• [Task to complete] Please repeat the records exactly, keeping the pictures out.

[Saved data entries]
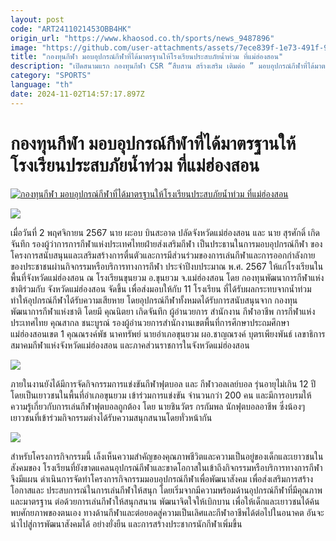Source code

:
 ```yaml
---
layout: post
code: "ART2411021453OBB4HK"
origin_url: "https://www.khaosod.co.th/sports/news_9487896"
image: "https://github.com/user-attachments/assets/7ece839f-1e73-491f-9e5a-daefa9a9a9ee"
title: "กองทุนกีฬา มอบอุปกรณ์กีฬาที่ได้มาตรฐานให้โรงเรียนประสบภัยน้ำท่วม ที่แม่ฮ่องสอน"
description: "เปิดสนามแรก กองทุนกีฬา CSR “สืบสาน สร้างเสริม เติมต่อ ” มอบอุปกรณ์กีฬาที่ได้มาตรฐานให้กับโรงเรียนที่ประสบภัยน้ำท่วม จังหวัดแม่ฮ่องสอน"
category: "SPORTS"
language: "th"
date: 2024-11-02T14:57:17.897Z
---
```


# กองทุนกีฬา มอบอุปกรณ์กีฬาที่ได้มาตรฐานให้โรงเรียนประสบภัยน้ำท่วม ที่แม่ฮ่องสอน

[![กองทุนกีฬา มอบอุปกรณ์กีฬาที่ได้มาตรฐานให้โรงเรียนประสบภัยน้ำท่วม ที่แม่ฮ่องสอน](https://www.khaosod.co.th/wpapp/uploads/2024/11/fghtt.jpg "กองทุนกีฬา มอบอุปกรณ์กีฬาที่ได้มาตรฐานให้โรงเรียนประสบภัยน้ำท่วม ที่แม่ฮ่องสอน")](https://www.khaosod.co.th/wpapp/uploads/2024/11/fghtt.jpg)

![](https://www.khaosod.co.th/wpapp/uploads/2024/11/IMG_0630.jpg)

เมื่อวันที่ 2 พฤศจิกายน 2567 นาย ผะอบ บินสะอาด ปลัดจังหวัดแม่ฮ่องสอน และ นาย สุรศักดิ์ เกิดจันทึก รองผู้ว่าการการกีฬาแห่งประเทศไทยฝ่ายส่งเสริมกีฬา เป็นประธานในการมอบอุปกรณ์กีฬา ของโครงการสนับสนุนและเสริมสร้างการตื่นตัวและการมีส่วนร่วมของการเล่นกีฬาและการออกกำลังกายของประชาชนผ่านกิจกรรมหรือบริการทางการกีฬา ประจำปีงบประมาณ พ.ศ. 2567 ให้แก่โรงเรียนในพื้นที่จังหวัดแม่ฮ่องสอน ณ โรงเรียนขุนยวม อ.ขุนยวม จ.แม่ฮ่องสอน โดย กองทุนพัฒนาการกีฬาแห่งชาติร่วมกับ จังหวัดแม่ฮ่องสอน จัดขึ้น เพื่อส่งมอบให้กับ 11 โรงเรียน ที่ได้รับผลกระทบจากน้ำท่วม ทำให้อุปกรณ์กีฬาได้รับความเสียหาย โดยอุปกรณ์กีฬาทั้งหมดได้รับการสนับสนุนจาก กองทุนพัฒนาการกีฬาแห่งชาติ โดยมี คุณนิตยา เกิดจันทึก ผู้อำนวยการ สำนักงาน กีฬาอาชีพ การกีฬาแห่งประเทศไทย คุณสากล ชนะบูรณ์ รองผู้อำนวยการสำนักงานเขตพื้นที่การศึกษาประถมศึกษาแม่ฮ่องสอนเขต 1 คุณณรงค์พัช นาคทรัพย์ นายอำเภอขุนยวม ผอ.ชาญณรงค์ บุตรเพียงพันธ์ เลขาธิการสมาคมกีฬาแห่งจังหวัดแม่ฮ่องสอน และภาคส่วนราชการในจังหวัดแม่ฮ่องสอน

![](https://www.khaosod.co.th/wpapp/uploads/2024/11/IMG_0424-1.jpg)

ภายในงานยังได้มีการจัดกิจกรรมการแข่งขันกีฬาฟุตบอล และ กีฬาวอลเลย์บอล รุ่นอายุไม่เกิน 12 ปี โดยเป็นเยาวชนในพื้นที่อำเภอขุนยวม เข้าร่วมการแข่งขัน จำนวนกว่า 200 คน และมีการอบรมให้ความรู้เกี่ยวกับการเล่นกีฬาฟุตบอลถูกต้อง โดย นายชินวัตร กรกัมพล นักฟุตบอลอาชีพ ซึ่งน้องๆเยาวชนที่เข้าร่วมกิจกรรมต่างได้รับความสนุกสนานโดยทั่วหน้ากัน

![](https://www.khaosod.co.th/wpapp/uploads/2024/11/IMG_0100.jpg)

สำหรับโครงการกิจกรรมนี้ เล็งเห็นความสำคัญของคุณภาพชีวิตและความเป็นอยู่ของเด็กและเยาวชนในสังคมของ โรงเรียนที่ยังขาดแคลนอุปกรณ์กีฬาและขาดโอกาสในเข้าถึงกิจกรรมหรือบริการทางการกีฬา จึงมีแผน ดำเนินการจัดทำโครงการกิจกรรมมอบอุปกรณ์กีฬาเพื่อพัฒนาสังคม เพื่อส่งเสริมการสร้างโอกาสและ ประสบการณ์ในการเล่นกีฬาให้สนุก โดยเริ่มจากมีความพร้อมด้านอุปกรณ์กีฬาที่มีคุณภาพและมาตรฐาน ต่อด้วยการเล่นกีฬาให้สนุกสนาน พัฒนาจิตใจให้เบิกบาน เพื่อให้เด็กและเยาวชนได้ค้นพบศักยภาพของตนเอง ทางด้านกีฬาและต่อยอดสู่ความเป็นเลิศและกีฬาอาชีพได้ต่อไปในอนาคต อันจะนำไปสู่การพัฒนาสังคมได้ อย่างยั่งยืน และการสร้างประชากรนักกีฬาเพิ่มขึ้น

• [Result of this exercise]
Source code

:
 ```yaml
---
layout: post
code: "ART2411021453OBB4HK"
origin_url: "https://www.khaosod.co.th/sports/news_9487896"
image: "https://github.com/user-attachments/assets/7ece839f-1e73-491f-9e5a-daefa9a9a9ee"
title: "กองทุนกีฬา มอบอุปกรณ์กีฬาที่ได้มาตรฐานให้โรงเรียนประสบภัยน้ำท่วม ที่แม่ฮ่องสอน"
description: "เปิดสนามแรก กองทุนกีฬา CSR “สืบสาน สร้างเสริม เติมต่อ ” มอบอุปกรณ์กีฬาที่ได้มาตรฐานให้กับโรงเรียนที่ประสบภัยน้ำท่วม จังหวัดแม่ฮ่องสอน"
category: "SPORTS"
language: "th"
date: 2024-11-02T14:57:17.897Z
---
```


# กองทุนกีฬา มอบอุปกรณ์กีฬาที่ได้มาตรฐานให้โรงเรียนประสบภัยน้ำท่วม ที่แม่ฮ่องสอน

[![กองทุนกีฬา มอบอุปกรณ์กีฬาที่ได้มาตรฐานให้โรงเรียนประสบภัยน้ำท่วม ที่แม่ฮ่องสอน](https://www.khaosod.co.th/wpapp/uploads/2024/11/fghtt.jpg "กองทุนกีฬา มอบอุปกรณ์กีฬาที่ได้มาตรฐานให้โรงเรียนประสบภัยน้ำท่วม ที่แม่ฮ่องสอน")](https://www.khaosod.co.th/wpapp/uploads/2024/11/fghtt.jpg)

![](https://www.khaosod.co.th/wpapp/uploads/2024/11/IMG_0630.jpg)

เมื่อวันที่ 2 พฤศจิกายน 2567 นาย ผะอบ บินสะอาด ปลัดจังหวัดแม่ฮ่องสอน และ นาย สุรศักดิ์ เกิดจันทึก รองผู้ว่าการการกีฬาแห่งประเทศไทยฝ่ายส่งเสริมกีฬา เป็นประธานในการมอบอุปกรณ์กีฬา ของโครงการสนับสนุนและเสริมสร้างการตื่นตัวและการมีส่วนร่วมของการเล่นกีฬาและการออกกำลังกายของประชาชนผ่านกิจกรรมหรือบริการทางการกีฬา ประจำปีงบประมาณ พ.ศ. 2567 ให้แก่โรงเรียนในพื้นที่จังหวัดแม่ฮ่องสอน ณ โรงเรียนขุนยวม อ.ขุนยวม จ.แม่ฮ่องสอน โดย กองทุนพัฒนาการกีฬาแห่งชาติร่วมกับ จังหวัดแม่ฮ่องสอน จัดขึ้น เพื่อส่งมอบให้กับ 11 โรงเรียน ที่ได้รับผลกระทบจากน้ำท่วม ทำให้อุปกรณ์กีฬาได้รับความเสียหาย โดยอุปกรณ์กีฬาทั้งหมดได้รับการสนับสนุนจาก กองทุนพัฒนาการกีฬาแห่งชาติ โดยมี คุณนิตยา เกิดจันทึก ผู้อำนวยการ สำนักงาน กีฬาอาชีพ การกีฬาแห่งประเทศไทย คุณสากล ชนะบูรณ์ รองผู้อำนวยการสำนักงานเขตพื้นที่การศึกษาประถมศึกษาแม่ฮ่องสอนเขต 1 คุณณรงค์พัช นาคทรัพย์ นายอำเภอขุนยวม ผอ.ชาญณรงค์ บุตรเพียงพันธ์ เลขาธิการสมาคมกีฬาแห่งจังหวัดแม่ฮ่องสอน และภาคส่วนราชการในจังหวัดแม่ฮ่องสอน

![](https://www.khaosod.co.th/wpapp/uploads/2024/11/IMG_0424-1.jpg)

ภายในงานยังได้มีการจัดกิจกรรมการแข่งขันกีฬาฟุตบอล และ กีฬาวอลเลย์บอล รุ่นอายุไม่เกิน 12 ปี โดยเป็นเยาวชนในพื้นที่อำเภอขุนยวม เข้าร่วมการแข่งขัน จำนวนกว่า 200 คน และมีการอบรมให้ความรู้เกี่ยวกับการเล่นกีฬาฟุตบอลถูกต้อง โดย นายชินวัตร กรกัมพล นักฟุตบอลอาชีพ ซึ่งน้องๆเยาวชนที่เข้าร่วมกิจกรรมต่างได้รับความสนุกสนานโดยทั่วหน้ากัน

![](https://www.khaosod.co.th/wpapp/uploads/2024/11/IMG_0100.jpg)

สำหรับโครงการกิจกรรมนี้ เล็งเห็นความสำคัญของคุณภาพชีวิตและความเป็นอยู่ของเด็กและเยาวชนในสังคมของ โรงเรียนที่ยังขาดแคลนอุปกรณ์กีฬาและขาดโอกาสในเข้าถึงกิจกรรมหรือบริการทางการกีฬา จึงมีแผน ดำเนินการจัดทำโครงการกิจกรรมมอบอุปกรณ์กีฬาเพื่อพัฒนาสังคม เพื่อส่งเสริมการสร้างโอกาสและ ประสบการณ์ในการเล่นกีฬาให้สนุก โดยเริ่มจากมีความพร้อมด้านอุปกรณ์กีฬาที่มีคุณภาพและมาตรฐาน ต่อด้วยการเล่นกีฬาให้สนุกสนาน พัฒนาจิตใจให้เบิกบาน เพื่อให้เด็กและเยาวชนได้ค้นพบศักยภาพของตนเอง ทางด้านกีฬาและต่อยอดสู่ความเป็นเลิศและกีฬาอาชีพได้ต่อไปในอนาคต อันจะนำไปสู่การพัฒนาสังคมได้ อย่างยั่งยืน และการสร้างประชากรนักกีฬาเพิ่มขึ้น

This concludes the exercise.